---------- Material for this task ----------

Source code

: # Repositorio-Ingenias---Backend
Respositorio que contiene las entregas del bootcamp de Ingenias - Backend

----------
---------- Material for this task ----------

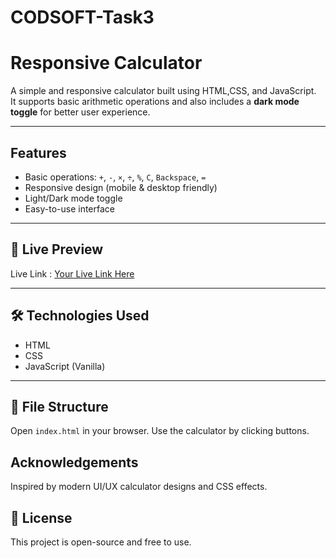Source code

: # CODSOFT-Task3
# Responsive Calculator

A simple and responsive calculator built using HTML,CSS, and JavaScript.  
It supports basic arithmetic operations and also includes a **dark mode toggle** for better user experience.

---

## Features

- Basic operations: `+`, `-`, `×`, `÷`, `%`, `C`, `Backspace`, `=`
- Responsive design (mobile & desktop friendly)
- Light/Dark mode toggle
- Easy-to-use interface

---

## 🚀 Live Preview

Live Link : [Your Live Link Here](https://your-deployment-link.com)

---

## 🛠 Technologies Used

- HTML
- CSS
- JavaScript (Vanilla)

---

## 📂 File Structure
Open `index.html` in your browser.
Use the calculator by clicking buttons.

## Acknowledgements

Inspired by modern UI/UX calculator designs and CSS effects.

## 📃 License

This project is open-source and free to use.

----------
---------- Material for this task ----------

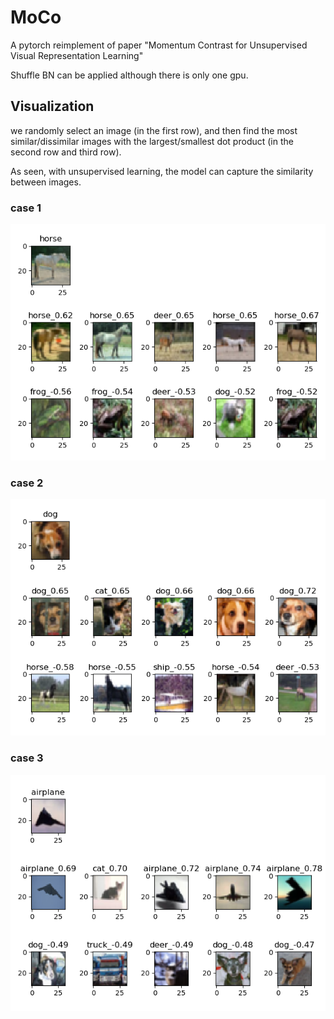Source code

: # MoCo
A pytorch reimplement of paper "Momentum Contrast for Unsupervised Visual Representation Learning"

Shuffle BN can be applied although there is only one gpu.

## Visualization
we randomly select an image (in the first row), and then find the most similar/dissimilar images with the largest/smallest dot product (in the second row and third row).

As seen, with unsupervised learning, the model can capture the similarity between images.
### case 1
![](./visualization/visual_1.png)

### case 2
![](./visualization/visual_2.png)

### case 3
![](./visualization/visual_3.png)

----------

### What is needed
Look through the entries. Copy out each line with "Ingenias" in it.

### Answer to this exercise
: # Repositorio-Ingenias---Backend
Respositorio que contiene las entregas del bootcamp de Ingenias - Backend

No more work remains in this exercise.